Filosofia, a che serve la provocazione? Un j’accuse tutto al maschile

RIMINI. La filosofia, il pensiero “alto”, la riflessione introspettiva, l’analisi sociale sono solo una moda del momento o una reale esigenza interiore? Tra festival, eventi, rassegne, incontri sopra o sotto le stelle, si fa presto di questi tempi a riempire un carnet di appuntamenti con più o meno illustri pensatori dei nostri giorni. E, come al cinema, ci sono le grandi star che attirano le folle (vedi Odifreddi o Mancuso) e i provocatori in stile Sgarbi/Borat (e non sempre con la stessa preparazione). A questa tendenza si è votato da tempo Diego Fusaro, il marxista di destra sbarcato anche in politica con il suo carico di parole altisonanti e pensieri contraddittori lanciati ad arte nel mondo virtuale dei social e dei talk show, così da trasformarsi ben presto da studioso del pensiero ad «animale mediatico» (come lo descrive il filosofo liberale Corrado Ocone). Un vero esempio di “incendiario” che non manca mai nelle rassegne organizzate da enti vari. Ma se ben si comprende perché la televisione cerchi di sfruttare artefatte astrusità e litigiosità ai fini di audience, non si capisce perché altrettanto dovrebbero fare, con soldi pubblici, un comune o una biblioteca. Eppure ecco Fusaro nella nuova rassegna filosofica J’accuse: nessuno è innocente promossa da Gustavo Cecchini a Misano Adriatico. Sarà perché il programma – ispirato naturalmente a Zola e Dreyfus – intende «sottoporre al fuoco della critica le contraddizioni del nostro presente»?

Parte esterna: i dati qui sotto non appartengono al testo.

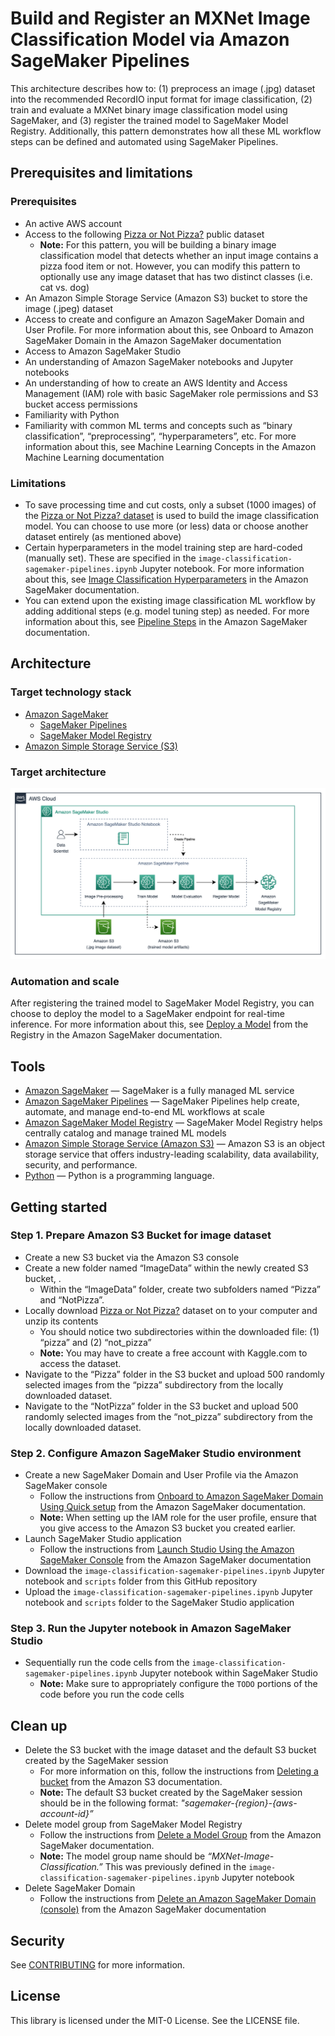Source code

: # Build and Register an MXNet Image Classification Model via Amazon SageMaker Pipelines 

This architecture describes how to: (1) preprocess an image (.jpg) dataset into the recommended RecordIO input format for image classification, (2) train and evaluate a MXNet binary image classification model using SageMaker, and (3) register the trained model to SageMaker Model Registry. Additionally, this pattern demonstrates how all these ML workflow steps can be defined and automated using SageMaker Pipelines.

## Prerequisites and limitations

### Prerequisites
- An active AWS account
- Access to the following [Pizza or Not Pizza?](https://www.kaggle.com/datasets/carlosrunner/pizza-not-pizza) public dataset
    - **Note:** For this pattern, you will be building a binary image classification model that detects whether an input image contains a pizza food item or not. However, you can modify this pattern to optionally use any image dataset that has two distinct classes (i.e. cat vs. dog)
- An Amazon Simple Storage Service (Amazon S3) bucket to store the image (.jpeg) dataset
- Access to create and configure an Amazon SageMaker Domain and User Profile. For more information about this, see Onboard to Amazon SageMaker Domain in the Amazon SageMaker documentation
- Access to Amazon SageMaker Studio
- An understanding of Amazon SageMaker notebooks and Jupyter notebooks
- An understanding of how to create an AWS Identity and Access Management (IAM) role with basic SageMaker role permissions and S3 bucket access permissions
- Familiarity with Python
- Familiarity with common ML terms and concepts such as “binary classification”, “preprocessing”, “hyperparameters”, etc. For more information about this, see Machine Learning Concepts in the Amazon Machine Learning documentation

### Limitations
- To save processing time and cut costs, only a subset (1000 images) of the [Pizza or Not Pizza? dataset](https://www.kaggle.com/datasets/carlosrunner/pizza-not-pizza) is used to build the image classification model. You can choose to use more (or less) data or choose another dataset entirely (as mentioned above)
- Certain hyperparameters in the model training step are hard-coded (manually set). These are specified in the `image-classification-sagemaker-pipelines.ipynb` Jupyter notebook. For more information about this, see [Image Classification Hyperparameters](https://docs.aws.amazon.com/sagemaker/latest/dg/IC-Hyperparameter.html) in the Amazon SageMaker documentation.
- You can extend upon the existing image classification ML workflow by adding additional steps (e.g. model tuning step) as needed. For more information about this, see [Pipeline Steps](https://docs.aws.amazon.com/sagemaker/latest/dg/build-and-manage-steps.html) in the Amazon SageMaker documentation.

## Architecture

### Target technology stack 
- [Amazon SageMaker](https://docs.aws.amazon.com/sagemaker/latest/dg/whatis.html)
    - [SageMaker Pipelines](https://aws.amazon.com/sagemaker/pipelines/)
    - [SageMaker Model Registry](https://docs.aws.amazon.com/sagemaker/latest/dg/model-registry.html)
- [Amazon Simple Storage Service (S3)](https://docs.aws.amazon.com/AmazonS3/latest/userguide/Welcome.html)

### Target architecture
![Architecture Diagram](/architecture-diagram.png "Architecture Diagram")

### Automation and scale
After registering the trained model to SageMaker Model Registry, you can choose to deploy the model to a SageMaker endpoint for real-time inference. For more information about this, see [Deploy a Model](https://docs.aws.amazon.com/sagemaker/latest/dg/model-registry-deploy.html) from the Registry in the Amazon SageMaker documentation.

## Tools
- [Amazon SageMaker](https://docs.aws.amazon.com/sagemaker/latest/dg/whatis.html) — SageMaker is a fully managed ML service
- [Amazon SageMaker Pipelines](https://aws.amazon.com/sagemaker/pipelines/) — SageMaker Pipelines help create, automate, and manage end-to-end ML workflows at scale
- [Amazon SageMaker Model Registry](https://docs.aws.amazon.com/sagemaker/latest/dg/model-registry.html) — SageMaker Model Registry helps centrally catalog and manage trained ML models
- [Amazon Simple Storage Service (Amazon S3)](https://docs.aws.amazon.com/AmazonS3/latest/userguide/Welcome.html) — Amazon S3 is an object storage service that offers industry-leading scalability, data availability, security, and performance.
- [Python](https://www.python.org/) — Python is a programming language.

## Getting started

### Step 1. Prepare Amazon S3 Bucket for image dataset
- Create a new S3 bucket via the Amazon S3 console
- Create a new folder named “ImageData” within the newly created S3 bucket, .
    - Within the “ImageData” folder, create two subfolders named “Pizza” and “NotPizza”.
- Locally download [Pizza or Not Pizza?](https://www.kaggle.com/datasets/carlosrunner/pizza-not-pizza) dataset on to your computer and unzip its contents
    - You should notice two subdirectories within the downloaded file: (1) “pizza” and (2) “not_pizza”
    - **Note:** You may have to create a free account with Kaggle.com to access the dataset.
- Navigate to the “Pizza” folder in the S3 bucket and upload 500 randomly selected images from the “pizza” subdirectory from the locally downloaded dataset.
- Navigate to the “NotPizza” folder in the S3 bucket and upload 500 randomly selected images from the “not_pizza” subdirectory from the locally downloaded dataset.

### Step 2. Configure Amazon SageMaker Studio environment
- Create a new SageMaker Domain and User Profile via the Amazon SageMaker console
    - Follow the instructions from [Onboard to Amazon SageMaker Domain Using Quick setup](https://docs.aws.amazon.com/sagemaker/latest/dg/onboard-quick-start.html) from the Amazon SageMaker documentation.
    - **Note:** When setting up the IAM role for the user profile, ensure that you give access to the Amazon S3 bucket you created earlier.
- Launch SageMaker Studio application
    - Follow the instructions from [Launch Studio Using the Amazon SageMaker Console](https://docs.aws.amazon.com/sagemaker/latest/dg/studio-launch.html#studio-launch-console) from the Amazon SageMaker documentation
- Download the `image-classification-sagemaker-pipelines.ipynb` Jupyter notebook and `scripts` folder from this GitHub repository
- Upload the `image-classification-sagemaker-pipelines.ipynb` Jupyter notebook and `scripts` folder to the SageMaker Studio application

### Step 3. Run the Jupyter notebook in Amazon SageMaker Studio
- Sequentially run the code cells from the `image-classification-sagemaker-pipelines.ipynb` Jupyter notebook within SageMaker Studio
    - **Note:** Make sure to appropriately configure the `TODO` portions of the code before you run the code cells

## Clean up
- Delete the S3 bucket with the image dataset and the default S3 bucket created by the SageMaker session
    - For more information on this, follow the instructions from [Deleting a bucket](https://docs.aws.amazon.com/AmazonS3/latest/userguide/delete-bucket.html) from the Amazon S3 documentation.
    - **Note:** The default S3 bucket created by the SageMaker session should be in the following format: *"sagemaker-{region}-{aws-account-id}”*
- Delete model group from SageMaker Model Registry
     - Follow the instructions from [Delete a Model Group](https://apg-library.amazonaws.com/content-viewer/author/ff1f11b2-ec30-47e5-9e01-835dc10b5a42#:~:text=Follow%20the%20instructions%20from%20Delete%20a%20Model%20Group%20from%20the%20Amazon%20SageMaker%20documentation.) from the Amazon SageMaker documentation.
     - **Note:** The model group name should be *“MXNet-Image-Classification.”* This was previously defined in the `image-classification-sagemaker-pipelines.ipynb` Jupyter notebook
- Delete SageMaker Domain
    - Follow the instructions from [Delete an Amazon SageMaker Domain (console)](https://docs.aws.amazon.com/sagemaker/latest/dg/gs-studio-delete-domain.html#gs-studio-delete-domain-studio) from the Amazon SageMaker documentation

## Security

See [CONTRIBUTING](CONTRIBUTING.md#security-issue-notifications) for more information.

## License

This library is licensed under the MIT-0 License. See the LICENSE file.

La rassegna sarà aperta, venerdì 4 ottobre, dal filosofo Umberto Galimberti; seguirà l’11 il chimico Gianfranco Pacchioni; il 18 ottobre arriva il filosofo Marco Guzzi; mercoledì 23 ottobre un fuori programma con Massimo Cacciari che parlerà del libro “La mente inquieta. Saggio sull’umanesimo”. Ed eccoci a venerdì 25 ottobre, quando Fusaro parlerà di “Pier Paolo Pasolini: j’accuse contro l’omologazione”. Venerdì 8 novembre tocca al filosofo Carlo Sini; venerdì 15 novembre ancora un filosofo, Salvatore Natoli; giovedì 21 novembre in programma il teologo Vito Mancuso. Chiuderà la rassegna venerdì 29 novembre il latinista Ivano Dionigi. Un bel parterre, non c’è che dire; ma chissà come si sentono questi illustri studiosi in compagnia del giovane turbo sovranista. Viene poi da pensare che la filosofia sia un club per soli uomini, visto che nel bel cartellone misanese non c’è neppure una pensatrice invitata. Davvero non ce n’era nessuna disponibile o adatta?
Cinema Astra ore 21, ingresso libero

Trasgressione e psicoanalisi
Una donna apre invece la nuova rassegna proposta a Rimini dall’associazione Jonas Italia: Sulla trasgressione nel contemporaneo. Una lettura psicoanalitica. Ospiti Silvia Lippi (11 ottobre), Aldo Becce (17), Massimo Recalcati (23), Alex Pagliardini (8 novembre), Francesco Giglio (23).
Jonas è una associazione fondata nel 2003 proprio da Recalcati, altra amatissima star, della psicologia in questo caso. «Nostro obiettivo è quello di essere una risorsa per tutto il territorio romagnolo – dice Federico Chicchi, presidente di Jonas Rimini –. Il nostro impegno è quello di collaborare con le istituzioni in iniziative e progetti di sensibilizzazione rispetto alla sofferenza e creare luoghi di incontro rivolti alla cittadinanza per fare rete intorno al disagio».
Scopo del ciclo, capire come la legge e la sua trasgressione agiscano oggi all’interno del discorso sociale. Magari ci aiuterà a comprendere anche Fusaro.